((

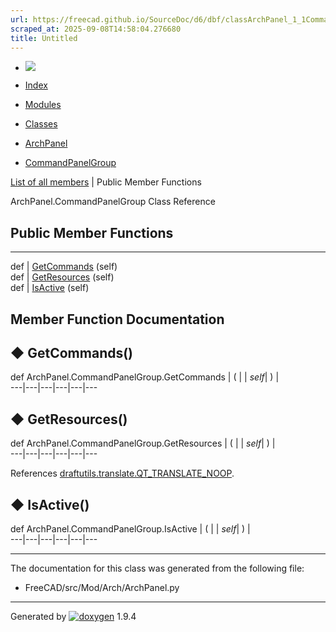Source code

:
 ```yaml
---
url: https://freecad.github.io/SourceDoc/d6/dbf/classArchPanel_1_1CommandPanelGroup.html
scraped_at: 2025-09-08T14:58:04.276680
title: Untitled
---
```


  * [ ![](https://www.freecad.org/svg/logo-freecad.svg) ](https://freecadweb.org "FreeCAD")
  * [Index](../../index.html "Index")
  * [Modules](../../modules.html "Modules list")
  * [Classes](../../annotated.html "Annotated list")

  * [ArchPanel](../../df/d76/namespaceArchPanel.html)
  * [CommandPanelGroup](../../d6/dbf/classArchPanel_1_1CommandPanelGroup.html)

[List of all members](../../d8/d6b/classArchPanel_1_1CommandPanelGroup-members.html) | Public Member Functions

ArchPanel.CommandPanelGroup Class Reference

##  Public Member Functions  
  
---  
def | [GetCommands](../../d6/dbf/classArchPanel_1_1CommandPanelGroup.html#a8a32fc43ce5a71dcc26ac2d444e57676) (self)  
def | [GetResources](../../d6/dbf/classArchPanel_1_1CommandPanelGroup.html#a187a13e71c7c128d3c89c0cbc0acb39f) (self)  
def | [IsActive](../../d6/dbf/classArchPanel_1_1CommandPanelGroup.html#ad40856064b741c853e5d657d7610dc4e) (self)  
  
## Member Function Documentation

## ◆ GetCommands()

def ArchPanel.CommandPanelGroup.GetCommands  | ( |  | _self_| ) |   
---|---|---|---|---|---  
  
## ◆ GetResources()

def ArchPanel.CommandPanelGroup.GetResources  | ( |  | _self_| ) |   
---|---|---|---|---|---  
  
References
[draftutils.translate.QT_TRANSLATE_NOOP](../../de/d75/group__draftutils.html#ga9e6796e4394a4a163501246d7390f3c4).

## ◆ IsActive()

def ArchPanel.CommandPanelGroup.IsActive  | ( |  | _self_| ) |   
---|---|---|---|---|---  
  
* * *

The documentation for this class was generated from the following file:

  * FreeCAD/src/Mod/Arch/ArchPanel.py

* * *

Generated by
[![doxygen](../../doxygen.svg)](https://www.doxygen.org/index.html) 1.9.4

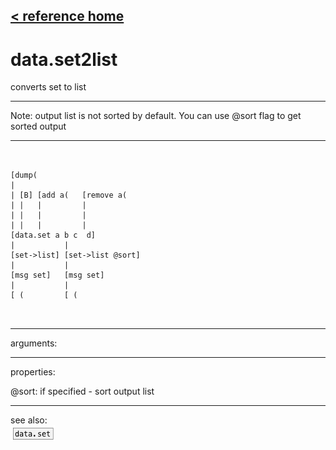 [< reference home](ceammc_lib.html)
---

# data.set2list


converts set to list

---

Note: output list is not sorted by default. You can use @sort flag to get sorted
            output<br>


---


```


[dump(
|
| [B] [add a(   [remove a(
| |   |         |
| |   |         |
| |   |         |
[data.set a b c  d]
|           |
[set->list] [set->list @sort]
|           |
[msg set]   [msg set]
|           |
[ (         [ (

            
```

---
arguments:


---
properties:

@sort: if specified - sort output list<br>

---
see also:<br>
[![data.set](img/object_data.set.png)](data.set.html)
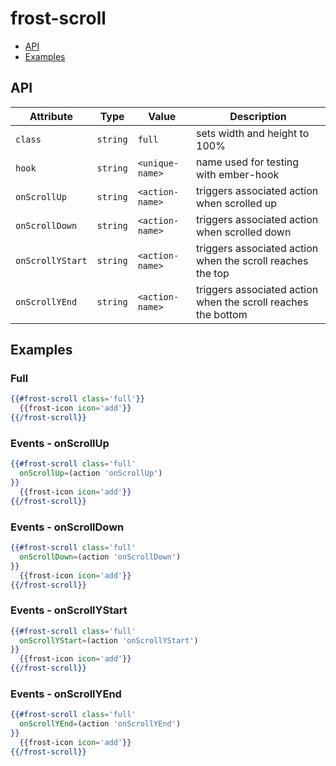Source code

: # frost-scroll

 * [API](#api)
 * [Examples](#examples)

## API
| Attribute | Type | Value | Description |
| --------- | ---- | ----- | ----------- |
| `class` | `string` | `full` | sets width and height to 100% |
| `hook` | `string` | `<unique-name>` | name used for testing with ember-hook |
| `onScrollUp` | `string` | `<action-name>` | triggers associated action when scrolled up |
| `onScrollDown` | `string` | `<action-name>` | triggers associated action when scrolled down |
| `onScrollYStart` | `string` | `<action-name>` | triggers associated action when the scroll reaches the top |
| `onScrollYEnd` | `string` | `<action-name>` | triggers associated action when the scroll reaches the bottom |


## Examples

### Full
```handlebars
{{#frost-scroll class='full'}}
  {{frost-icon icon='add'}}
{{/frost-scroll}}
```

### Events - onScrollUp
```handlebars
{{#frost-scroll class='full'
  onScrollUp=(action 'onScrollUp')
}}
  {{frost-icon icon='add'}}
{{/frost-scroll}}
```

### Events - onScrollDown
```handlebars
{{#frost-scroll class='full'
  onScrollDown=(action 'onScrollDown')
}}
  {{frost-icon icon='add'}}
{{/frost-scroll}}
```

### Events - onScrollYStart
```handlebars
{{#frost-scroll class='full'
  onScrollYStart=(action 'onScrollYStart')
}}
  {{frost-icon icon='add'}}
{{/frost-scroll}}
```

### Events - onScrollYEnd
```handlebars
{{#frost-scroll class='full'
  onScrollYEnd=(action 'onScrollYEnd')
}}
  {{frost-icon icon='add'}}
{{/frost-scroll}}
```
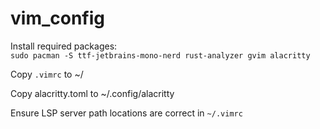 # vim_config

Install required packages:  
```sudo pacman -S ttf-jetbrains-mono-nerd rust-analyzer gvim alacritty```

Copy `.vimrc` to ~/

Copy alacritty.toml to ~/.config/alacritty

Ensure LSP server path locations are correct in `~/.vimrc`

))

### Work request
For your answer, write out the data exactly and drop every picture.

### Answer space
Source code

:
 ```yaml
---
url: https://freecad.github.io/SourceDoc/d6/dbf/classArchPanel_1_1CommandPanelGroup.html
scraped_at: 2025-09-08T14:58:04.276680
title: Untitled
---
```


  * [ ![](https://www.freecad.org/svg/logo-freecad.svg) ](https://freecadweb.org "FreeCAD")
  * [Index](../../index.html "Index")
  * [Modules](../../modules.html "Modules list")
  * [Classes](../../annotated.html "Annotated list")

  * [ArchPanel](../../df/d76/namespaceArchPanel.html)
  * [CommandPanelGroup](../../d6/dbf/classArchPanel_1_1CommandPanelGroup.html)

[List of all members](../../d8/d6b/classArchPanel_1_1CommandPanelGroup-members.html) | Public Member Functions

ArchPanel.CommandPanelGroup Class Reference

##  Public Member Functions  
  
---  
def | [GetCommands](../../d6/dbf/classArchPanel_1_1CommandPanelGroup.html#a8a32fc43ce5a71dcc26ac2d444e57676) (self)  
def | [GetResources](../../d6/dbf/classArchPanel_1_1CommandPanelGroup.html#a187a13e71c7c128d3c89c0cbc0acb39f) (self)  
def | [IsActive](../../d6/dbf/classArchPanel_1_1CommandPanelGroup.html#ad40856064b741c853e5d657d7610dc4e) (self)  
  
## Member Function Documentation

## ◆ GetCommands()

def ArchPanel.CommandPanelGroup.GetCommands  | ( |  | _self_| ) |   
---|---|---|---|---|---  
  
## ◆ GetResources()

def ArchPanel.CommandPanelGroup.GetResources  | ( |  | _self_| ) |   
---|---|---|---|---|---  
  
References
[draftutils.translate.QT_TRANSLATE_NOOP](../../de/d75/group__draftutils.html#ga9e6796e4394a4a163501246d7390f3c4).

## ◆ IsActive()

def ArchPanel.CommandPanelGroup.IsActive  | ( |  | _self_| ) |   
---|---|---|---|---|---  
  
* * *

The documentation for this class was generated from the following file:

  * FreeCAD/src/Mod/Arch/ArchPanel.py

* * *

Generated by
[![doxygen](../../doxygen.svg)](https://www.doxygen.org/index.html) 1.9.4

 [< reference home](ceammc_lib.html)
---

# data.set2list


converts set to list

---

Note: output list is not sorted by default. You can use @sort flag to get sorted
            output<br>


---


```


[dump(
|
| [B] [add a(   [remove a(
| |   |         |
| |   |         |
| |   |         |
[data.set a b c  d]
|           |
[set->list] [set->list @sort]
|           |
[msg set]   [msg set]
|           |
[ (         [ (

            
```

---
arguments:


---
properties:

@sort: if specified - sort output list<br>

---
see also:<br>
[![data.set](img/object_data.set.png)](data.set.html)
Source code

: # frost-scroll

 * [API](#api)
 * [Examples](#examples)

## API
| Attribute | Type | Value | Description |
| --------- | ---- | ----- | ----------- |
| `class` | `string` | `full` | sets width and height to 100% |
| `hook` | `string` | `<unique-name>` | name used for testing with ember-hook |
| `onScrollUp` | `string` | `<action-name>` | triggers associated action when scrolled up |
| `onScrollDown` | `string` | `<action-name>` | triggers associated action when scrolled down |
| `onScrollYStart` | `string` | `<action-name>` | triggers associated action when the scroll reaches the top |
| `onScrollYEnd` | `string` | `<action-name>` | triggers associated action when the scroll reaches the bottom |


## Examples

### Full
```handlebars
{{#frost-scroll class='full'}}
  {{frost-icon icon='add'}}
{{/frost-scroll}}
```

### Events - onScrollUp
```handlebars
{{#frost-scroll class='full'
  onScrollUp=(action 'onScrollUp')
}}
  {{frost-icon icon='add'}}
{{/frost-scroll}}
```

### Events - onScrollDown
```handlebars
{{#frost-scroll class='full'
  onScrollDown=(action 'onScrollDown')
}}
  {{frost-icon icon='add'}}
{{/frost-scroll}}
```

### Events - onScrollYStart
```handlebars
{{#frost-scroll class='full'
  onScrollYStart=(action 'onScrollYStart')
}}
  {{frost-icon icon='add'}}
{{/frost-scroll}}
```

### Events - onScrollYEnd
```handlebars
{{#frost-scroll class='full'
  onScrollYEnd=(action 'onScrollYEnd')
}}
  {{frost-icon icon='add'}}
{{/frost-scroll}}
```
 # vim_config

Install required packages:  
```sudo pacman -S ttf-jetbrains-mono-nerd rust-analyzer gvim alacritty```

Copy `.vimrc` to ~/

Copy alacritty.toml to ~/.config/alacritty

Ensure LSP server path locations are correct in `~/.vimrc`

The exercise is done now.